TASK: From the line containing "However, since this" down to the line containing "## Default Variables and Values" in the records below, reproduce every line exactly, ends included, and omit all others.

EXTRACTED DATA:
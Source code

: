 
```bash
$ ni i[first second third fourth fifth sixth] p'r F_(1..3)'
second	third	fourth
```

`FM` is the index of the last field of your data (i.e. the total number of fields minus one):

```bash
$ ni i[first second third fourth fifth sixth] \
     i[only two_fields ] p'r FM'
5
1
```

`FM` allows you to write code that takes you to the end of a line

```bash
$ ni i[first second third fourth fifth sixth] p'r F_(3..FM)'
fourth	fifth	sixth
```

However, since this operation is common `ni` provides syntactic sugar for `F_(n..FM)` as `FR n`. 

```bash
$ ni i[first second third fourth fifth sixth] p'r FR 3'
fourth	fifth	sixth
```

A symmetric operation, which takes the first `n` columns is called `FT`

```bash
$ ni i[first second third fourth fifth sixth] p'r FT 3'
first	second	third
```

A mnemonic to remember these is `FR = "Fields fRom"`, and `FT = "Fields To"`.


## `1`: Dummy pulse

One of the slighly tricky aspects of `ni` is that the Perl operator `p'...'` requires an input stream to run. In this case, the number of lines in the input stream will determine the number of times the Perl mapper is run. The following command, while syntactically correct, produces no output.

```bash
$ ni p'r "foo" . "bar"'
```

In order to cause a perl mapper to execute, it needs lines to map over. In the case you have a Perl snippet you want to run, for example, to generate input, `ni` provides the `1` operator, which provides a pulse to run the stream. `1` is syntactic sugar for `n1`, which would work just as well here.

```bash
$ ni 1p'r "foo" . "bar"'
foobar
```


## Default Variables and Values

--

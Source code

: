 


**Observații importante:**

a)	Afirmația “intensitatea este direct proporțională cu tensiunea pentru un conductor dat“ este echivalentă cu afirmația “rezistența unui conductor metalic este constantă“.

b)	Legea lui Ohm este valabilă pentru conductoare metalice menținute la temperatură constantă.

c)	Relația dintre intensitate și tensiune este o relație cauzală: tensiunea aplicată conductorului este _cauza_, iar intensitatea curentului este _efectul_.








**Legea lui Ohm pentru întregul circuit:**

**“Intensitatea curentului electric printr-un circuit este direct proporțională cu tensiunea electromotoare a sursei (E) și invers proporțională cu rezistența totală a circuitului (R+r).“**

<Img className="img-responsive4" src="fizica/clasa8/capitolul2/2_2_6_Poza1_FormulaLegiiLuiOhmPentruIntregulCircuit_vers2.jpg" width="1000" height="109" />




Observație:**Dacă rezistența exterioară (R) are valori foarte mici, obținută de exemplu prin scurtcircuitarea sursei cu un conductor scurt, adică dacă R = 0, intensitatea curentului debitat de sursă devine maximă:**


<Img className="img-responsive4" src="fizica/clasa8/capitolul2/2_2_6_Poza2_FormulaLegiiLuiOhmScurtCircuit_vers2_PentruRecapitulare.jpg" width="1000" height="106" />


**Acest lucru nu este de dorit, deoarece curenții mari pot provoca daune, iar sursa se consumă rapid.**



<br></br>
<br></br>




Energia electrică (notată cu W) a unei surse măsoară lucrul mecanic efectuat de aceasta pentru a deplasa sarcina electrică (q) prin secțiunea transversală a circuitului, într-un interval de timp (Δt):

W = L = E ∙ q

TASK ANSWER:
However, since this operation is common `ni` provides syntactic sugar for `F_(n..FM)` as `FR n`. 

```bash
$ ni i[first second third fourth fifth sixth] p'r FR 3'
fourth	fifth	sixth
```

A symmetric operation, which takes the first `n` columns is called `FT`

```bash
$ ni i[first second third fourth fifth sixth] p'r FT 3'
first	second	third
```

A mnemonic to remember these is `FR = "Fields fRom"`, and `FT = "Fields To"`.


## `1`: Dummy pulse

One of the slighly tricky aspects of `ni` is that the Perl operator `p'...'` requires an input stream to run. In this case, the number of lines in the input stream will determine the number of times the Perl mapper is run. The following command, while syntactically correct, produces no output.

```bash
$ ni p'r "foo" . "bar"'
```

In order to cause a perl mapper to execute, it needs lines to map over. In the case you have a Perl snippet you want to run, for example, to generate input, `ni` provides the `1` operator, which provides a pulse to run the stream. `1` is syntactic sugar for `n1`, which would work just as well here.

```bash
$ ni 1p'r "foo" . "bar"'
foobar
```


## Default Variables and Values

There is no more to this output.